## RAW DATA
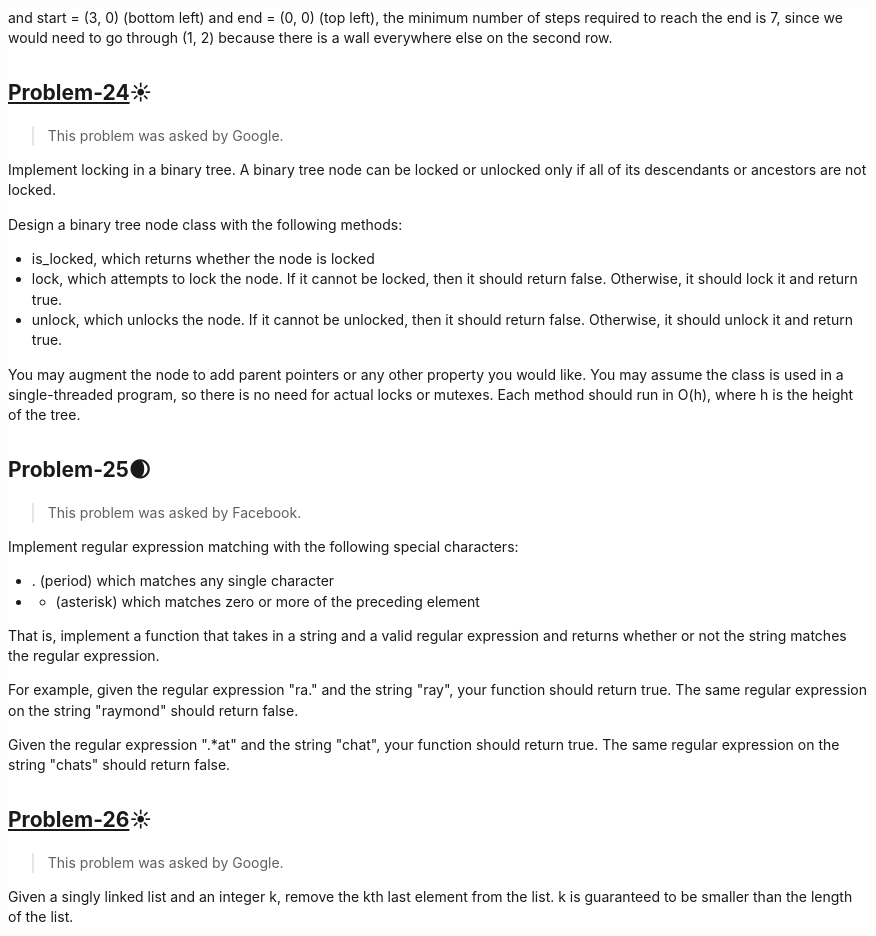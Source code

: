 
and start = (3, 0) (bottom left) and end = (0, 0) (top left), the minimum number
of steps required to reach the end is 7, since we would need to go through (1,
2) because there is a wall everywhere else on the second row.

## [Problem-24](src/main/java/in/ashwanik/dcp/problems/p1_30/p24):sunny:


> This problem was asked by Google.

Implement locking in a binary tree. A binary tree node can be locked or unlocked
only if all of its descendants or ancestors are not locked.

Design a binary tree node class with the following methods:

 * is_locked, which returns whether the node is locked
 * lock, which attempts to lock the node. If it cannot be locked, then it should
   return false. Otherwise, it should lock it and return true.
 * unlock, which unlocks the node. If it cannot be unlocked, then it should
   return false. Otherwise, it should unlock it and return true.

You may augment the node to add parent pointers or any other property you would
like. You may assume the class is used in a single-threaded program, so there is
no need for actual locks or mutexes. Each method should run in O(h), where h is
the height of the tree.

## Problem-25:waxing_crescent_moon:


> This problem was asked by Facebook.

Implement regular expression matching with the following special characters:

 * . (period) which matches any single character
 * * (asterisk) which matches zero or more of the preceding element

That is, implement a function that takes in a string and a valid regular
expression and returns whether or not the string matches the regular expression.

For example, given the regular expression "ra." and the string "ray", your
function should return true. The same regular expression on the string "raymond"
should return false.

Given the regular expression ".*at" and the string "chat", your function should
return true. The same regular expression on the string "chats" should return
false.

## [Problem-26](src/main/java/in/ashwanik/dcp/problems/p1_30/p26):sunny:


> This problem was asked by Google.

Given a singly linked list and an integer k, remove the kth last element from
the list. k is guaranteed to be smaller than the length of the list.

## PROBLEM
Every entry in the listing is to be duplicated precisely, except for its pictures.

## OUTPUT FOR THIS TASK
Source code

: 
and start = (3, 0) (bottom left) and end = (0, 0) (top left), the minimum number
of steps required to reach the end is 7, since we would need to go through (1,
2) because there is a wall everywhere else on the second row.

## [Problem-24](src/main/java/in/ashwanik/dcp/problems/p1_30/p24):sunny:


> This problem was asked by Google.

Implement locking in a binary tree. A binary tree node can be locked or unlocked
only if all of its descendants or ancestors are not locked.

Design a binary tree node class with the following methods:

 * is_locked, which returns whether the node is locked
 * lock, which attempts to lock the node. If it cannot be locked, then it should
   return false. Otherwise, it should lock it and return true.
 * unlock, which unlocks the node. If it cannot be unlocked, then it should
   return false. Otherwise, it should unlock it and return true.

You may augment the node to add parent pointers or any other property you would
like. You may assume the class is used in a single-threaded program, so there is
no need for actual locks or mutexes. Each method should run in O(h), where h is
the height of the tree.

## Problem-25:waxing_crescent_moon:


> This problem was asked by Facebook.

Implement regular expression matching with the following special characters:

 * . (period) which matches any single character
 * * (asterisk) which matches zero or more of the preceding element

That is, implement a function that takes in a string and a valid regular
expression and returns whether or not the string matches the regular expression.

For example, given the regular expression "ra." and the string "ray", your
function should return true. The same regular expression on the string "raymond"
should return false.

Given the regular expression ".*at" and the string "chat", your function should
return true. The same regular expression on the string "chats" should return
false.

## [Problem-26](src/main/java/in/ashwanik/dcp/problems/p1_30/p26):sunny:


> This problem was asked by Google.

Given a singly linked list and an integer k, remove the kth last element from
the list. k is guaranteed to be smaller than the length of the list.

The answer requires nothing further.